Work order ::
Below is a listing; restate from it, character for character, the lines beginning at the line holding "By default Kore" and ending at the line holding "(default: 31536000 seconds)", both included.
═══ Data records
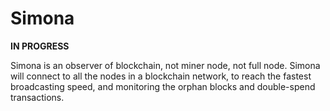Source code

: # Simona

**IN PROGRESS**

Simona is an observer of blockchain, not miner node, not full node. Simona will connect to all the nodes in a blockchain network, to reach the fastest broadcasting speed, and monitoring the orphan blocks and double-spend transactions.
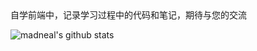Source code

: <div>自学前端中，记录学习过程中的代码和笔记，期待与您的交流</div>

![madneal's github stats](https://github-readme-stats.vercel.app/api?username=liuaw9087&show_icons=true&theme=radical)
══════
═══ Data records
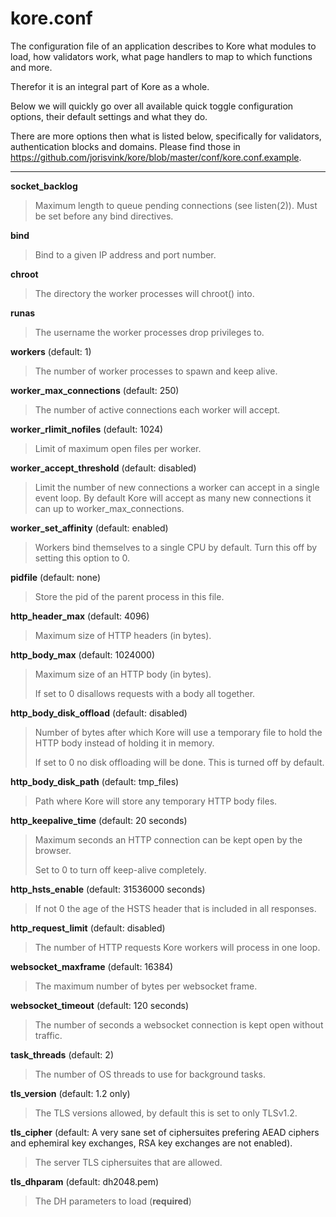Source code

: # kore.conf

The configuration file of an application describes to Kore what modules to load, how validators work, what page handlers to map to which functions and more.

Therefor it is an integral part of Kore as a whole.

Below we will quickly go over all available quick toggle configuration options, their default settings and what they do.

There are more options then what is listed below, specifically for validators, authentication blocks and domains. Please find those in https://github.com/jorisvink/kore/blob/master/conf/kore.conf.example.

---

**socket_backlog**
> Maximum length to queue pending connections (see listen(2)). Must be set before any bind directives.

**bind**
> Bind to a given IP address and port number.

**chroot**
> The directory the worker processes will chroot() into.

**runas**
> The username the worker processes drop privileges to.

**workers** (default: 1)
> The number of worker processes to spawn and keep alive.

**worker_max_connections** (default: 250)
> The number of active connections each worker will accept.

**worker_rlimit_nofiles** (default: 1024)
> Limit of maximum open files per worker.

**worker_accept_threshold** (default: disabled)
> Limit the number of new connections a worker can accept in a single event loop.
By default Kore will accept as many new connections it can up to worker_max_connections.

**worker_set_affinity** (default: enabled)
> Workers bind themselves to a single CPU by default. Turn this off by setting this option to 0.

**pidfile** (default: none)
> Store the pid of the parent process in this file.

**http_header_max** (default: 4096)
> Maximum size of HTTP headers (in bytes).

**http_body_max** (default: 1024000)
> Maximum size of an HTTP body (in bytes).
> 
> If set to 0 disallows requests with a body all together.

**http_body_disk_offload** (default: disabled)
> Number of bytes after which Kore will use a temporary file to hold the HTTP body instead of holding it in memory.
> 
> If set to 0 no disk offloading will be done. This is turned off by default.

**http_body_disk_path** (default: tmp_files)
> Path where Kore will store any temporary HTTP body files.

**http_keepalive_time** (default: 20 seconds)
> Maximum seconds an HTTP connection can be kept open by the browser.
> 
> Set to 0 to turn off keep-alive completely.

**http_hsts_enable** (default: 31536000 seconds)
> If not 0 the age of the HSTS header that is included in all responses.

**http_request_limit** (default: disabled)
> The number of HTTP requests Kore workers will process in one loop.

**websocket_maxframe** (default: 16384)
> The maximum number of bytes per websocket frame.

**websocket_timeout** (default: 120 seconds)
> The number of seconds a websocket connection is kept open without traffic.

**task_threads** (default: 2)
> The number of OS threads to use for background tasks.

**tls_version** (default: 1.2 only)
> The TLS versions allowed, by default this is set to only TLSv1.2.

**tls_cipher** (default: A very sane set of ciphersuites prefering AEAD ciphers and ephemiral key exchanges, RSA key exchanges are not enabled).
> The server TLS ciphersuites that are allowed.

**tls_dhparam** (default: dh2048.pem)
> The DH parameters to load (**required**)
══════
Exercise response ::
By default Kore will accept as many new connections it can up to worker_max_connections.

**worker_set_affinity** (default: enabled)
> Workers bind themselves to a single CPU by default. Turn this off by setting this option to 0.

**pidfile** (default: none)
> Store the pid of the parent process in this file.

**http_header_max** (default: 4096)
> Maximum size of HTTP headers (in bytes).

**http_body_max** (default: 1024000)
> Maximum size of an HTTP body (in bytes).
> 
> If set to 0 disallows requests with a body all together.

**http_body_disk_offload** (default: disabled)
> Number of bytes after which Kore will use a temporary file to hold the HTTP body instead of holding it in memory.
> 
> If set to 0 no disk offloading will be done. This is turned off by default.

**http_body_disk_path** (default: tmp_files)
> Path where Kore will store any temporary HTTP body files.

**http_keepalive_time** (default: 20 seconds)
> Maximum seconds an HTTP connection can be kept open by the browser.
> 
> Set to 0 to turn off keep-alive completely.

**http_hsts_enable** (default: 31536000 seconds)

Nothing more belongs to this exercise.